● TASK OBJECTIVE:
Only the lines holding the word "Hatters" are wanted; copy each of them from the listing.
= = = = =
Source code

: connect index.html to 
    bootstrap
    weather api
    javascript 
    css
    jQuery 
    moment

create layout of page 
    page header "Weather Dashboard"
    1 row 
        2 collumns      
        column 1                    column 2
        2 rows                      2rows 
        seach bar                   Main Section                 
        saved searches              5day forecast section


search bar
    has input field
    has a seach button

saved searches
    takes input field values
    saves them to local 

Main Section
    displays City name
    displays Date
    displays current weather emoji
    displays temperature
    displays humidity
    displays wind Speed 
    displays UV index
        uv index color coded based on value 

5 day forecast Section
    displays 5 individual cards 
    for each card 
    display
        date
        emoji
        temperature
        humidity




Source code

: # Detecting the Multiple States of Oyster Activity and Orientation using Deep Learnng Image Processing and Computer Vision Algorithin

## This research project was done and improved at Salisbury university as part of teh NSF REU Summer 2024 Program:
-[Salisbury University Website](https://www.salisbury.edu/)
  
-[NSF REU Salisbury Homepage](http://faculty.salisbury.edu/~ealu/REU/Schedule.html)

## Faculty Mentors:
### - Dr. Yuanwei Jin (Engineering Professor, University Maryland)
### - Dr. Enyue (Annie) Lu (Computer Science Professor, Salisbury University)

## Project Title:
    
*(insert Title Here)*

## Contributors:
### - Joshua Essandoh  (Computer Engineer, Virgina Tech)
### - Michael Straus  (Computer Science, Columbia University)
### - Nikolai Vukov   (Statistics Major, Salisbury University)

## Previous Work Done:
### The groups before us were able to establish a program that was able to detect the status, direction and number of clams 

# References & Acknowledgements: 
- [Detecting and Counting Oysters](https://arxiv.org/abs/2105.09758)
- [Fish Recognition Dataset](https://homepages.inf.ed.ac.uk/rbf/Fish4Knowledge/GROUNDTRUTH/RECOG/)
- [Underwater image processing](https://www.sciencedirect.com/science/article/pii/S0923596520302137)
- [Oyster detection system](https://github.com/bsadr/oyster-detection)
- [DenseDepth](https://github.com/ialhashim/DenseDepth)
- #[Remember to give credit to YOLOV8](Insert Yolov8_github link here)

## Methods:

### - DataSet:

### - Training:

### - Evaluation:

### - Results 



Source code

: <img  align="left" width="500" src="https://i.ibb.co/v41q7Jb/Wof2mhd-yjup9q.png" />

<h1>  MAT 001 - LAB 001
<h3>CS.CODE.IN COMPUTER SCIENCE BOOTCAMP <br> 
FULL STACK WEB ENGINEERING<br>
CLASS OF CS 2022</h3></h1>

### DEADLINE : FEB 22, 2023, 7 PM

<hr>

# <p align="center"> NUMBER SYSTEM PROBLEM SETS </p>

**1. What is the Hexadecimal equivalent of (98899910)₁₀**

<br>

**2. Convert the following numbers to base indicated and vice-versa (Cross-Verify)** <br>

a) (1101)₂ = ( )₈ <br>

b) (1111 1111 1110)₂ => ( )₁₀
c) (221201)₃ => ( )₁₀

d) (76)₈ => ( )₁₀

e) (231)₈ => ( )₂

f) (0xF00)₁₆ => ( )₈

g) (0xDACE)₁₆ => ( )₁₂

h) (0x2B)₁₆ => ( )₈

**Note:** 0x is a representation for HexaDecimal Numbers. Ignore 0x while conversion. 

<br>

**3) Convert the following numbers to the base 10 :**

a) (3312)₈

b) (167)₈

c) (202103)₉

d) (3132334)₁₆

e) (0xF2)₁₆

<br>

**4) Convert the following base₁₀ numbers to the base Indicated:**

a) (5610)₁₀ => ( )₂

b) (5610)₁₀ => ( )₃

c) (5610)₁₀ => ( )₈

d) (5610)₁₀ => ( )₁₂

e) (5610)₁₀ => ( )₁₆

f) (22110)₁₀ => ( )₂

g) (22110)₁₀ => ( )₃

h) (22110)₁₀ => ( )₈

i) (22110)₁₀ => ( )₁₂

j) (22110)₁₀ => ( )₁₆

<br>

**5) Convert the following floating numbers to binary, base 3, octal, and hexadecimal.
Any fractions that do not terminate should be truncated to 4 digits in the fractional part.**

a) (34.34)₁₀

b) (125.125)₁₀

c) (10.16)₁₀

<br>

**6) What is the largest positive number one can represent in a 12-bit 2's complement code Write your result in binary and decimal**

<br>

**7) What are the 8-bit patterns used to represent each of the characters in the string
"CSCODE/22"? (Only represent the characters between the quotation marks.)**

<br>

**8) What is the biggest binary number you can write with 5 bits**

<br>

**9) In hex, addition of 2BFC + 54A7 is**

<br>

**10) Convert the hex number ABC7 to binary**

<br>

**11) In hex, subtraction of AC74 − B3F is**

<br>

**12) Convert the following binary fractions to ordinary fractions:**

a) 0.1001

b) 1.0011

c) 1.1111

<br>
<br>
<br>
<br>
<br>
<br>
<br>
= = = = =
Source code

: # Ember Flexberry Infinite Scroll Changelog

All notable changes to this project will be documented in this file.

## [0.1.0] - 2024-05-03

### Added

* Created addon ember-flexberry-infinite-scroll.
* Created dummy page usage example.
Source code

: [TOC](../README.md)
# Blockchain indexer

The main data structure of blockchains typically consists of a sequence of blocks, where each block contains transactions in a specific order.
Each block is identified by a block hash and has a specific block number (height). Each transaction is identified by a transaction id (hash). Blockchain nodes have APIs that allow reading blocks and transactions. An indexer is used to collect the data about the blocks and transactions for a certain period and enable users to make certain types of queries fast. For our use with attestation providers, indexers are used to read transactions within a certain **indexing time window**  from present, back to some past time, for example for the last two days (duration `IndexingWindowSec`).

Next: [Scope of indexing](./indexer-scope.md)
= = = = =
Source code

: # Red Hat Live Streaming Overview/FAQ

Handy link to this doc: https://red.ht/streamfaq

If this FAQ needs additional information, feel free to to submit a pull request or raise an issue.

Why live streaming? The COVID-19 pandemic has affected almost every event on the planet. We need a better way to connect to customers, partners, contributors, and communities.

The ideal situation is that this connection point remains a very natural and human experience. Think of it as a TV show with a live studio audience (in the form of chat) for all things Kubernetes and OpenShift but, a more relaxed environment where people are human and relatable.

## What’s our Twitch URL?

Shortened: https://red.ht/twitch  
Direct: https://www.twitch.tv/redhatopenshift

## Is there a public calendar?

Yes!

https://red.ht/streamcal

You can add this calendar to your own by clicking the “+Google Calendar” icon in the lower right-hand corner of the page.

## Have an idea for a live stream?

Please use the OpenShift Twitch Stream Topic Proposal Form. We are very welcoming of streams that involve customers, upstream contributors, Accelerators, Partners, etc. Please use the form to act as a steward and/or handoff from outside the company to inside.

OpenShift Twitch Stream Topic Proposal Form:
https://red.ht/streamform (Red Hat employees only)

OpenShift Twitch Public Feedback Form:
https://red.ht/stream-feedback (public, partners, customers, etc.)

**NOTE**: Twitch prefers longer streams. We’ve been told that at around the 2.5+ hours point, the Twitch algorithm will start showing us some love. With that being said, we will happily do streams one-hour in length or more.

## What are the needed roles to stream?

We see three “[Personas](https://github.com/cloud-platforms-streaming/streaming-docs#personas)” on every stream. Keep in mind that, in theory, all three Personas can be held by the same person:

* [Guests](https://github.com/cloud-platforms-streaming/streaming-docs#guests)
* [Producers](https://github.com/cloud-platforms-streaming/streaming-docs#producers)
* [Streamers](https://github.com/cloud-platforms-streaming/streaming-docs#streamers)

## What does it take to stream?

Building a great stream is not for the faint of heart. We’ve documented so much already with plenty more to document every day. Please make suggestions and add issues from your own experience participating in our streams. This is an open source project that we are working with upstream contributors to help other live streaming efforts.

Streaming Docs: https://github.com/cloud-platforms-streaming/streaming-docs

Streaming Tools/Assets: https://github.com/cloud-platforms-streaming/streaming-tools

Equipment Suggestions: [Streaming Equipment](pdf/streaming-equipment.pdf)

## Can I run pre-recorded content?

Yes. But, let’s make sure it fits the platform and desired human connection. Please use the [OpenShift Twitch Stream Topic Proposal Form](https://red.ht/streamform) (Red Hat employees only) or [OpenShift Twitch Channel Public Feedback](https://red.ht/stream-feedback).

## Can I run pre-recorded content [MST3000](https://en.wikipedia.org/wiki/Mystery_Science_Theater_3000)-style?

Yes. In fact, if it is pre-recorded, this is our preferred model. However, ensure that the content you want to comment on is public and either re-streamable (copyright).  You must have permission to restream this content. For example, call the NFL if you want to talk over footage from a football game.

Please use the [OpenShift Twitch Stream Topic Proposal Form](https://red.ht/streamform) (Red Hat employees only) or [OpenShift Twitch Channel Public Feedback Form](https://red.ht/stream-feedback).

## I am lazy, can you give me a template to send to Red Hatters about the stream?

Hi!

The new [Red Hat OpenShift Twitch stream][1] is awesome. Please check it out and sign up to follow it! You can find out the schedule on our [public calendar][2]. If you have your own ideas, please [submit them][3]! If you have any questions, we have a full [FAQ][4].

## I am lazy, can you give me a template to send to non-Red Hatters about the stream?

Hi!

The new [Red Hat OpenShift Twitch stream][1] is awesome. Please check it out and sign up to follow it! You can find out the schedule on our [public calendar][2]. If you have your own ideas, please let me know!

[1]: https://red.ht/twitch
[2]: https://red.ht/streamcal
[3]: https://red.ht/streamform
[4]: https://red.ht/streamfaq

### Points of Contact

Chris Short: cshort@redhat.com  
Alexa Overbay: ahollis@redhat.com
= = = = =
● SOLUTION TO THE PROBLEM:
## I am lazy, can you give me a template to send to Red Hatters about the stream?
## I am lazy, can you give me a template to send to non-Red Hatters about the stream?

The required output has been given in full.